◆ SUPPLIED RECORDS
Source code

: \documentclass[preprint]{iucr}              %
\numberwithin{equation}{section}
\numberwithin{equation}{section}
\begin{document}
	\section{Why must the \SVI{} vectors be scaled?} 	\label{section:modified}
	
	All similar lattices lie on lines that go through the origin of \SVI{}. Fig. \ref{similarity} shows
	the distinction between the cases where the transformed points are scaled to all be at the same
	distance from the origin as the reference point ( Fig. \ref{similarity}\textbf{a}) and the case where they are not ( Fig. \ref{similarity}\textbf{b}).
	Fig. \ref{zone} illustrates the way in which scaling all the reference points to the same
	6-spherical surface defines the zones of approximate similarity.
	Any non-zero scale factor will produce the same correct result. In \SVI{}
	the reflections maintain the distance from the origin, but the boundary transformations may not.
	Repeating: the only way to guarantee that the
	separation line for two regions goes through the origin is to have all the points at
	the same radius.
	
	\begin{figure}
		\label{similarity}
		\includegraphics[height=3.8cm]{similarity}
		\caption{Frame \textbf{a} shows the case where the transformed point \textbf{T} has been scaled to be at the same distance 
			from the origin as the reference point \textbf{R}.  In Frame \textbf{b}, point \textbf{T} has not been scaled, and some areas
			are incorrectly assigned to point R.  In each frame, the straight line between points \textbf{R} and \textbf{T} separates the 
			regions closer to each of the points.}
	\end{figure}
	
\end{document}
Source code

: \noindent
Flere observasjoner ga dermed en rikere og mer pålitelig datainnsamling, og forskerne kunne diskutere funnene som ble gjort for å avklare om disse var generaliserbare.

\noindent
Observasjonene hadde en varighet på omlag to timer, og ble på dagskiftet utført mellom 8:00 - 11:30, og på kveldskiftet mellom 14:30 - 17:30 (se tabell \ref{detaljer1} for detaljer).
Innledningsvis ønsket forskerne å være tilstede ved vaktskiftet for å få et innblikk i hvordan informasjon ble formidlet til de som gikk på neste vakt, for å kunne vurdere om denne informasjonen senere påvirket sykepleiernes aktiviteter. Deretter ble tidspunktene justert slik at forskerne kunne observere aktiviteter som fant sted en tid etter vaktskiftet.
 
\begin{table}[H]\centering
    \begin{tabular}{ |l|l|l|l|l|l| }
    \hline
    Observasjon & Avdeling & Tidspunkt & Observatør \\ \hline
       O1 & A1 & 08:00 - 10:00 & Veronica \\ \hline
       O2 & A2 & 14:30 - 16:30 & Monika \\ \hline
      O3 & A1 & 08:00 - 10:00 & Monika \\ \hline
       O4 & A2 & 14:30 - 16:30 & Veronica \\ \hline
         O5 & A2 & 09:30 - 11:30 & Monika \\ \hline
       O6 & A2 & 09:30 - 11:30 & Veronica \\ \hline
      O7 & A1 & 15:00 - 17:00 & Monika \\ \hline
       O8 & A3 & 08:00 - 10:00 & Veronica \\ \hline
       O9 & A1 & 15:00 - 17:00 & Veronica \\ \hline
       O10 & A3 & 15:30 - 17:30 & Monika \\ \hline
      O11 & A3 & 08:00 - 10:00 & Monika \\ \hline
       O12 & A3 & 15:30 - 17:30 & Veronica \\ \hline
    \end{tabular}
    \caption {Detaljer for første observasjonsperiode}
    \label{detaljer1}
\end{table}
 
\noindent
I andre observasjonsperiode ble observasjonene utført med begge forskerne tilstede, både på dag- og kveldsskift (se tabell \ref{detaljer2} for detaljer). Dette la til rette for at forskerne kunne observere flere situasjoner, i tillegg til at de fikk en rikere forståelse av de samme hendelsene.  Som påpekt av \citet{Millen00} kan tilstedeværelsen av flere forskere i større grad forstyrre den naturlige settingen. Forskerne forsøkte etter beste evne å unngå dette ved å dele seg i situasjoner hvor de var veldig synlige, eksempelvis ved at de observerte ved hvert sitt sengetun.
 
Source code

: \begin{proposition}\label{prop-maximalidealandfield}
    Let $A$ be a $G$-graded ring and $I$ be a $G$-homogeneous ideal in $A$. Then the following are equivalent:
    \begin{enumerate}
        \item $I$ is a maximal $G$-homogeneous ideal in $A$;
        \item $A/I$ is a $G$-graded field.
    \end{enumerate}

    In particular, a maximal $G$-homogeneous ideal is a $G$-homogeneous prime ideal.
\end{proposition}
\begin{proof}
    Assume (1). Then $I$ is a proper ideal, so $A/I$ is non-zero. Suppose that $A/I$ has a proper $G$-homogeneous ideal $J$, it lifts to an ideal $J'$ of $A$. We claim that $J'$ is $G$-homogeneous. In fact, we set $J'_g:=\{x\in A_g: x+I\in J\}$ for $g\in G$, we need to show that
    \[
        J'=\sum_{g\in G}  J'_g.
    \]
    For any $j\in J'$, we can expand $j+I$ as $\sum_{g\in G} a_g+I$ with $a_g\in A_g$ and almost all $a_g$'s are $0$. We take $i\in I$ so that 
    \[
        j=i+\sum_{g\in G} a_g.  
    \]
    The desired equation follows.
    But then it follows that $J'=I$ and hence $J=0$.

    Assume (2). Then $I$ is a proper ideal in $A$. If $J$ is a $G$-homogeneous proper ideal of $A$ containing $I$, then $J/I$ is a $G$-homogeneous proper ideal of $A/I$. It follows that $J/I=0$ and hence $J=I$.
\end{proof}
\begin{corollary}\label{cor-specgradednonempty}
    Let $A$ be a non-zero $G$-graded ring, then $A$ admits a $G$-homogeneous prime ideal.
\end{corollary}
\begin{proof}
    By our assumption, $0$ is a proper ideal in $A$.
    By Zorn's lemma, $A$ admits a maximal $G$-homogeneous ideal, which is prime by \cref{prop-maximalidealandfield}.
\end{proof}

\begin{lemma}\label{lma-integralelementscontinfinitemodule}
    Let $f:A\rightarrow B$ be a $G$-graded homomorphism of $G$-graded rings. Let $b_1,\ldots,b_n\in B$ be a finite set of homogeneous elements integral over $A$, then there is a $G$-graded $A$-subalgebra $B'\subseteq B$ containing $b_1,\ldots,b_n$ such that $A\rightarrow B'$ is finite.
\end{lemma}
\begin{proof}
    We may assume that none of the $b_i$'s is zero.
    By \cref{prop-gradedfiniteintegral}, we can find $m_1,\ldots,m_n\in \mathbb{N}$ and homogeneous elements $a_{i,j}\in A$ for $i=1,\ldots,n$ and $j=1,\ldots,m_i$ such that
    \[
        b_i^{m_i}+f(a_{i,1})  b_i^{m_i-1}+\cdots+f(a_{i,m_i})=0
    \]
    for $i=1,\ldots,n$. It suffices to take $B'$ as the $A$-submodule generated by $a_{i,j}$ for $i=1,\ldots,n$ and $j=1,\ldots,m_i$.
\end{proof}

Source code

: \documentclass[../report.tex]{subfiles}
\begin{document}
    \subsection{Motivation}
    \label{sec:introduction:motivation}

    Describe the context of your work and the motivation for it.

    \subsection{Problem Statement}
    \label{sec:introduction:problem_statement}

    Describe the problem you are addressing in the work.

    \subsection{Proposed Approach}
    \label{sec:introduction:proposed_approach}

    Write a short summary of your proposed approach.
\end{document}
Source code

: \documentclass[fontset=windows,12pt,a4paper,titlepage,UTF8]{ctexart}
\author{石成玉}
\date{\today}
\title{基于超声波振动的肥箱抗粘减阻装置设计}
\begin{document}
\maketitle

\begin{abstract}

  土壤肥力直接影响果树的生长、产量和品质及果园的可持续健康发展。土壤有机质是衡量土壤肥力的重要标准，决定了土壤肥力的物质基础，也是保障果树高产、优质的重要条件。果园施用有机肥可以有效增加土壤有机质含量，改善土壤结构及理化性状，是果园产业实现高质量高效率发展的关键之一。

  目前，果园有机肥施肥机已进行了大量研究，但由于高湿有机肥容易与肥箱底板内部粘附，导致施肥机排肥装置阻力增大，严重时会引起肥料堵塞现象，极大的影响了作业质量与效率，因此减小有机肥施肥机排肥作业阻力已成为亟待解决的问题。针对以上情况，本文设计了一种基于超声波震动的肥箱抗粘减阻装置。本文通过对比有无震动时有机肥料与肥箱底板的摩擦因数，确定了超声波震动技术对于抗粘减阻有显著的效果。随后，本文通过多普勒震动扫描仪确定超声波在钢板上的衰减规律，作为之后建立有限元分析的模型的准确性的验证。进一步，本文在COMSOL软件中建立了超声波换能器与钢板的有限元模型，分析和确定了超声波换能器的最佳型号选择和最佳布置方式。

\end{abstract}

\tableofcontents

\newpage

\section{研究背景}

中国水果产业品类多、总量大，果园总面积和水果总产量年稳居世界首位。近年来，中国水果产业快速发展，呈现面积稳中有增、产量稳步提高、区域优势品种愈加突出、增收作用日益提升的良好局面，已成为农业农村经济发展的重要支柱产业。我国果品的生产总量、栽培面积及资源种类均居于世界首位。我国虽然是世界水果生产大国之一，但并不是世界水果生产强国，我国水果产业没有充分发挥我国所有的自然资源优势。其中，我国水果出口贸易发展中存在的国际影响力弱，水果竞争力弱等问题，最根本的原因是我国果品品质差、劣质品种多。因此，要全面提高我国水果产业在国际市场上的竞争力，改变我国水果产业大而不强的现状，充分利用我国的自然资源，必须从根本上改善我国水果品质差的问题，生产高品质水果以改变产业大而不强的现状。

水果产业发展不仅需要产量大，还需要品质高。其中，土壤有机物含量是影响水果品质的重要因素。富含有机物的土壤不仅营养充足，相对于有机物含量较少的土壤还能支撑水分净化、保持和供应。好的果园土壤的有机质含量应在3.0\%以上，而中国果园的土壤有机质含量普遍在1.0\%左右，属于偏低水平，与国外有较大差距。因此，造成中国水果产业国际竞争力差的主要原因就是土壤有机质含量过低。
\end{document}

◆ DIRECTIONS FOR THIS TASK
Check each line of the listing above. Copy the ones with the word "your".

◆ ANSWER AREA
    Describe the context of your work and the motivation for it.
    Write a short summary of your proposed approach.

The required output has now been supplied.